KiCad and Wayland Support
KiCad’s stance and reactions
- KiCad’s blog says essential features for its workflows (window positioning, cursor warping, multi-window coordination) are missing or unreliable under Wayland; they won’t debug Wayland-specific bugs and recommend X11.
- Many commenters sympathize: cross‑platform GUI work is already hard, and Wayland adds platform‑specific complexity and regressions, especially for complex multi-window tools like CAD/EDA.
Wayland design: security vs capabilities
- Wayland intentionally hides global window state and input from clients to prevent keylogging, clickjacking, and focus stealing.
- This breaks long‑standing patterns: apps can’t freely position windows, read window coordinates, or warp the pointer; screen capture and synthetic input require special protocols and often user prompts.
- Some argue this is the right long‑term security/UX direction and such behaviors were “broken by design” in X11; others say many legitimate workflows (multi-window tools, automation, accessibility, text expanders, screen recorders) are collateral damage.
Protocols, fragmentation, and compositor behavior
- Wayland is “just a protocol”; behaviors live in many compositors (GNOME, KDE, wlroots-based, etc.) plus a growing pile of extensions (screen capture, toplevel-drag, window restore, new pointer-warp, color management, HDR).
- Critics say this has produced fragmentation: features exist only on some compositors, in “staging” protocols, or behind non‑standard extensions; app authors must detect compositor capabilities and branch code.

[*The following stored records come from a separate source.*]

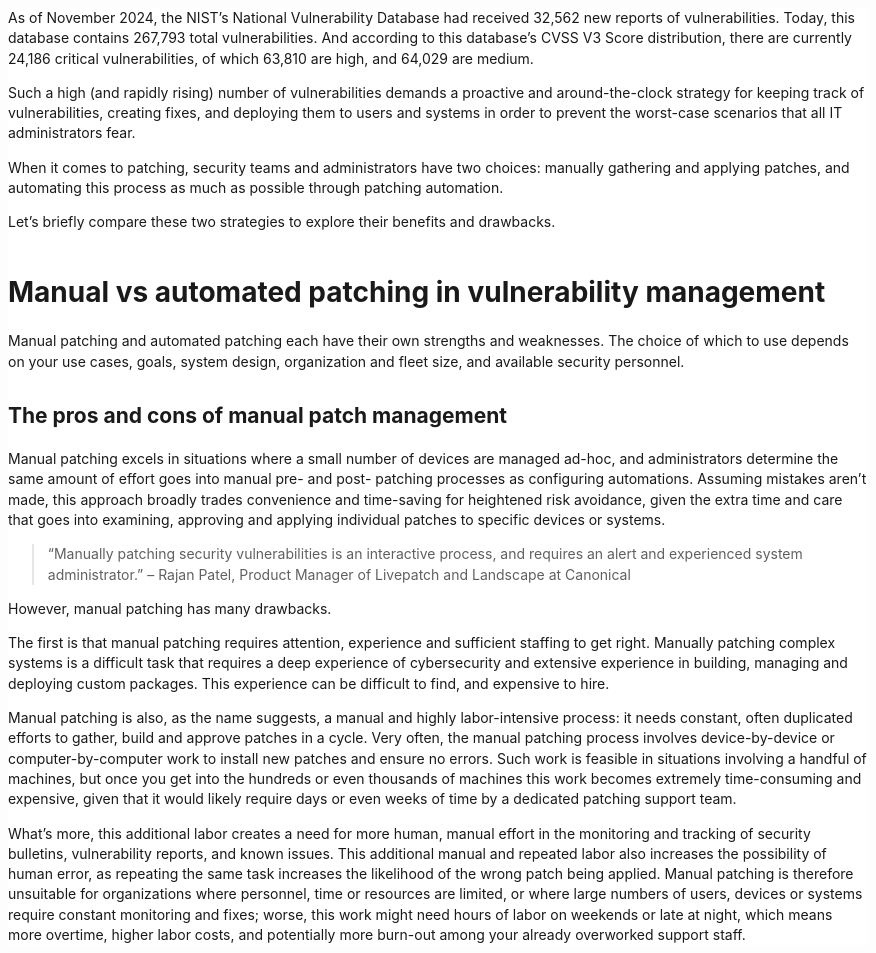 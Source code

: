 As of November 2024, the NIST’s National Vulnerability Database had received 32,562 new reports of vulnerabilities. Today, this database contains 267,793 total vulnerabilities. And according to this database’s CVSS V3 Score distribution, there are currently 24,186 critical vulnerabilities, of which 63,810 are high, and 64,029 are medium.

Such a high (and rapidly rising) number of vulnerabilities demands a proactive and around-the-clock strategy for keeping track of vulnerabilities, creating fixes, and deploying them to users and systems in order to prevent the worst-case scenarios that all IT administrators fear. 

When it comes to patching, security teams and administrators have two choices: manually gathering and applying patches, and automating this process as much as possible through patching automation.

  
Let’s briefly compare these two strategies to explore their benefits and drawbacks.

# Manual vs automated patching in vulnerability management

Manual patching and automated patching each have their own strengths and weaknesses. The choice of which to use depends on your use cases, goals, system design, organization and fleet size, and available security personnel. 

## The pros and cons of manual patch management

Manual patching excels in situations where a small number of devices are managed ad-hoc, and administrators determine the same amount of effort goes into manual pre- and post- patching processes as configuring automations. Assuming mistakes aren’t made, this approach broadly trades convenience and time-saving for heightened risk avoidance, given the extra time and care that goes into examining, approving and applying individual patches to specific devices or systems. 

> “Manually patching security vulnerabilities is an interactive process, and requires an alert and experienced system administrator.” – Rajan Patel, Product Manager of Livepatch and Landscape at Canonical

However, manual patching has many drawbacks. 

The first is that manual patching requires attention, experience and sufficient staffing to get right. Manually patching complex systems is a difficult task that requires a deep experience of cybersecurity and extensive experience in building, managing and deploying custom packages. This experience can be difficult to find, and expensive to hire. 

Manual patching is also, as the name suggests, a manual and highly labor-intensive process: it needs constant, often duplicated efforts to gather, build and approve patches in a cycle. Very often, the manual patching process involves device-by-device or computer-by-computer work to install new patches and ensure no errors. Such work is feasible in situations involving a handful of machines, but once you get into the hundreds or even thousands of machines this work becomes extremely time-consuming and expensive, given that it would likely require days or even weeks of time by a dedicated patching support team.

What’s more, this additional labor creates a need for more human, manual effort in the monitoring and tracking of security bulletins, vulnerability reports, and known issues. This additional manual and repeated labor also increases the possibility of human error, as repeating the same task increases the likelihood of the wrong patch being applied. Manual patching is therefore unsuitable for organizations where personnel, time or resources are limited, or where large numbers of users, devices or systems require constant monitoring and fixes; worse, this work might need hours of labor on weekends or late at night, which means more overtime, higher labor costs, and potentially more burn-out among your already overworked support staff. 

- GNOME is repeatedly called out as resisting or delaying certain extensions (window positioning, richer APIs), which then discourages app developers from investing in Wayland support.
X11, Xwayland, and the “next system”
- Several see X11 as ugly but proven and fixable; others insist X.org is effectively unmaintainable and can’t realistically be modernized for DPI, VRR, HDR, color management, etc.
- Xwayland is widely viewed as the practical bridge: most X apps “just work” under Wayland via Xwayland, though edge cases (e.g., KiCad’s cross-window cursor warping, remote X forwarding) still fail.
- Some predict a third system or a cleaned‑up X (e.g., XLibre) may eventually displace both; others think Wayland will slowly accrete the missing 5–15% of desktop features.
User experience split
- Positive reports: smoother rendering, fewer glitches, better HiDPI and gestures, less tearing; many users say their whole desktop (plus Xwayland apps) is stable.
- Negative reports: broken input, shortcuts, multi‑monitor quirks, theming, accessibility, and professional workflows; some tried Wayland repeatedly over years and always had to revert to X11.